Unable to find a writer for the profile -- one somehow doubts he tried all that hard -- Buford took on the task. "I ... suspected, correctly, that I might be able to use the assignment to get into Mario's kitchen." Indeed, he worked in the kitchen at Babbo, Batali's flagship Italian restaurant in Manhattan, for six months. The two-part Batali profile appeared in August 2002; two months later, haunted by the fact that he'd been on the verge of discovering something "about food, about myself," Buford left his desk job and returned to the Babbo kitchen -- thus going from "a day spent sitting down to one spent standing up," to learn "a knowledge not found in books."

"Heat" incorporates and expands upon the New Yorker profile of Batali and its inside peek into the kitchen culture at Babbo. Buford also makes frequent jaunts to Europe, where he befriends Batali's first mentor, the brilliant British restaurateur Marco Pierre White ("the most foul-tempered, most mercurial, and most bullying" of chefs), and eventually apprentices himself to Batali's own pasta mentor in Italy, Betta Valdiserri, and then to Cecchini, the Tuscan butcher under whom Batali's father trained during his midlife crisis. (A former chemical engineer at Boeing, Armandino Batali now operates his own small artisanal salumi plant and shop in Seattle.)

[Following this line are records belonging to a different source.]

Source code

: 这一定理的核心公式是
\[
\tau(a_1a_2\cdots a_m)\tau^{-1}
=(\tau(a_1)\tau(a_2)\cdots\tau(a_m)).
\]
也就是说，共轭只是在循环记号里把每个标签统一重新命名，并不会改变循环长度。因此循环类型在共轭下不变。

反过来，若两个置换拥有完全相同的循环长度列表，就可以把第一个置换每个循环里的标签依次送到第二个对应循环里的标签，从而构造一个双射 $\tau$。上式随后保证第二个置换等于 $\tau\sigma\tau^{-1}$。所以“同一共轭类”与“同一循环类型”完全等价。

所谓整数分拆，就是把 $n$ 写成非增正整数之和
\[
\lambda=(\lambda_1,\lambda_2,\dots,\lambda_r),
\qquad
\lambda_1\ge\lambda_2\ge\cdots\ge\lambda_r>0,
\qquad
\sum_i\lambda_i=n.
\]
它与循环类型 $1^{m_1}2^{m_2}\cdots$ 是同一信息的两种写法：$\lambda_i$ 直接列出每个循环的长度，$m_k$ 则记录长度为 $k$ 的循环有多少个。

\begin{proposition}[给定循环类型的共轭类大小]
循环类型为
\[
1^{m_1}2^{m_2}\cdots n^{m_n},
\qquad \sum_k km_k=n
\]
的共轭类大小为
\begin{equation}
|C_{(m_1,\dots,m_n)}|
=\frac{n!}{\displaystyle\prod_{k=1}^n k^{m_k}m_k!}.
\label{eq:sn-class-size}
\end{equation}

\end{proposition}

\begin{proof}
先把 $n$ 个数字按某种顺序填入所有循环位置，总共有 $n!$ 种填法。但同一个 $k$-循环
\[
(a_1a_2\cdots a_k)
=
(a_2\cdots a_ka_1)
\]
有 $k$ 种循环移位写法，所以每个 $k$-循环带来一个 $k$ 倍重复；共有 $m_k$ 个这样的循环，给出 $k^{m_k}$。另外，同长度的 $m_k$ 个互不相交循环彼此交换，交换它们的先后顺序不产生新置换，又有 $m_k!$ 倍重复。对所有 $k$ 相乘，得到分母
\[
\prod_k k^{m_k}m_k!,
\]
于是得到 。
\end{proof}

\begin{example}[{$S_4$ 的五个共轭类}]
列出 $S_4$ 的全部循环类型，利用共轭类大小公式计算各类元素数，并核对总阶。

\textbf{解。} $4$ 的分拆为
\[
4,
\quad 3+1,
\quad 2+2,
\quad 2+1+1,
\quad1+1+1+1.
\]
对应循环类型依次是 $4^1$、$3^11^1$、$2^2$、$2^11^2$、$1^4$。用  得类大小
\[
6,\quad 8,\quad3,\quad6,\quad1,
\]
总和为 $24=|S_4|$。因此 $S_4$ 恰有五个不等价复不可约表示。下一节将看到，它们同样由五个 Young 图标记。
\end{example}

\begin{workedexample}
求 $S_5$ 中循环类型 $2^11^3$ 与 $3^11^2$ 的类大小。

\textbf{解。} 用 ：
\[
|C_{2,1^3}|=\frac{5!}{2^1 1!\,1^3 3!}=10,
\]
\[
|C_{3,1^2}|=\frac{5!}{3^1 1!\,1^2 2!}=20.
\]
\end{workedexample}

As he embarks on his culinary quest, Buford asks Mario Batali what he might learn. "The difference between the home cook and the professional," Batali responds. "You'll learn the reality of the restaurant kitchen.... Consistency under pressure. And that's the reality: a lot of pressure.... You'll also develop an expanded kitchen awareness. You'll discover how to use your senses. You'll find you no longer rely on what your watch says. You'll hear when something is cooked. You'll smell degrees of doneness."

To acquire such skills, Buford discovers, "you keep having to be a slave -- to not one master but several, one after another, until you arrive at a proficiency (whatever that might be) or your own style (however long it takes) or else conclude that, finally, you just know a lot more than anyone else." Restaurant kitchens offer "the miraculous pedagogy of relentless repetition." After some months, Buford can chop carrots into an acceptable fine dice; after cooking, peeling, trimming and slicing 150 lamb tongues, he declares himself an expert.